Tiago Petinga / Lusa

O líder socialista António Costa reúne-se com Catarina Martins, porta-voz do Bloco de Esquerda

O PS e o Bloco de Esquerda já chegaram a um entendimento com vista à formação de um governo de Esquerda. Agora, só falta que os socialistas alcancem um acordo com o PCP.

Diário Económico garante que António Costa e Catarina Martins já deram por encerradas as negociações, havendo acordo com vista à formação de uma aliança de Esquerda, sublinhando que as “medidas para áreas sectoriais ficam fora do acordo” entre PS e BE.

O jornal avança que o entendimento é exclusivamente sobre questões económicas e de rendimentos, deixando de fora compromissos sectoriais como ao nível da educação, da saúde ou da banca.

Deste acordo faz parte a certeza de que as pensões “vão ser todas descongeladas e as mais baixas terão mesmo um aumento real”, conforme disse Catarina Martins recentemente numa entrevista ao Diário de Notícias.

O Diário Económico acrescenta que o entendimento deve preconizar a eliminação da sobretaxa de IRS de forma faseada – 50% em 2016 e 50% em 2017, de acordo com o jornal – e a redução do IVA da restauração novamente para os 13%.
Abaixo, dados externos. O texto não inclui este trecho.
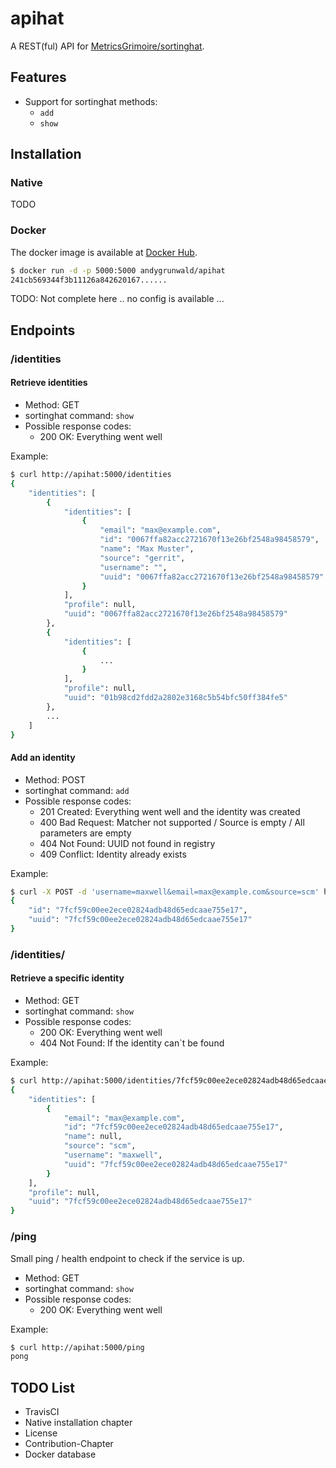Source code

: # apihat

A REST(ful) API for [MetricsGrimoire/sortinghat](https://github.com/MetricsGrimoire/sortinghat).

## Features

* Support for sortinghat methods:
	* `add`
	* `show`

## Installation

### Native

TODO

### Docker

The docker image is available at [Docker Hub](https://hub.docker.com/r/andygrunwald/apihat/).

```sh
$ docker run -d -p 5000:5000 andygrunwald/apihat
241cb569344f3b11126a842620167......
```

TODO: Not complete here .. no config is available ...

## Endpoints

### /identities

#### Retrieve identities

* Method: GET
* sortinghat command: `show`
* Possible response codes:
	* 200 OK: Everything went well

Example:

```bash
$ curl http://apihat:5000/identities
{
    "identities": [
        {
            "identities": [
                {
                    "email": "max@example.com",
                    "id": "0067ffa82acc2721670f13e26bf2548a98458579",
                    "name": "Max Muster",
                    "source": "gerrit",
                    "username": "",
                    "uuid": "0067ffa82acc2721670f13e26bf2548a98458579"
                }
            ],
            "profile": null,
            "uuid": "0067ffa82acc2721670f13e26bf2548a98458579"
        },
        {
            "identities": [
                {
                    ...
                }
            ],
            "profile": null,
            "uuid": "01b98cd2fdd2a2802e3168c5b54bfc50ff384fe5"
        },
        ...
    ]
}
```

#### Add an identity

* Method: POST
* sortinghat command: `add`
* Possible response codes:
	* 201 Created: Everything went well and the identity was created
	* 400 Bad Request: Matcher not supported / Source is empty / All parameters are empty
	* 404 Not Found: UUID not found in registry
	* 409 Conflict: Identity already exists

Example:

```bash
$ curl -X POST -d 'username=maxwell&email=max@example.com&source=scm' http://apihat:5000/identities
{
    "id": "7fcf59c00ee2ece02824adb48d65edcaae755e17",
    "uuid": "7fcf59c00ee2ece02824adb48d65edcaae755e17"
}
```

### /identities/<uuid>

#### Retrieve a specific identity

* Method: GET
* sortinghat command: `show`
* Possible response codes:
	* 200 OK: Everything went well
	* 404 Not Found: If the identity can`t be found

Example:

```bash
$ curl http://apihat:5000/identities/7fcf59c00ee2ece02824adb48d65edcaae755e17
{
    "identities": [
        {
            "email": "max@example.com",
            "id": "7fcf59c00ee2ece02824adb48d65edcaae755e17",
            "name": null,
            "source": "scm",
            "username": "maxwell",
            "uuid": "7fcf59c00ee2ece02824adb48d65edcaae755e17"
        }
    ],
    "profile": null,
    "uuid": "7fcf59c00ee2ece02824adb48d65edcaae755e17"
}
```

### /ping

Small ping / health endpoint to check if the service is up.

* Method: GET
* sortinghat command: `show`
* Possible response codes:
	* 200 OK: Everything went well

Example:

```bash
$ curl http://apihat:5000/ping
pong
```

## TODO List

* TravisCI
* Native installation chapter
* License
* Contribution-Chapter
* Docker database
Fica também definido que os salários da Função Pública serão devolvidos na íntegra até 2016 (25% por trimestre) e que haverá um aumento gradual do salário mínimo nacional até aos 600 euros.

De fora do entendimento entre PS e BE fica a redução do IVA da electricidade para os 6%, garante o Económico.

Entretanto, nos próximos dias, os responsáveis de PS e PCP vão tentar alcançar também um acordo e pode esperar-se, desde já, que haja complicações no capítulo do aumento gradual do salário mínimo.

Os comunistas têm defendido um aumento efectivo imediato e poderão não concordar com a subida gradual acordada entre bloquistas e socialistas.

Vera Jardim quer acordo de “contas certas” ou apoia Assis

Entretanto, este acordo à Esquerda não tem o aval de todos os socialistas e já está em movimento uma “rebelião” contra Costa, liderada por Francisco Assis, por causa da sua estratégia neste processo.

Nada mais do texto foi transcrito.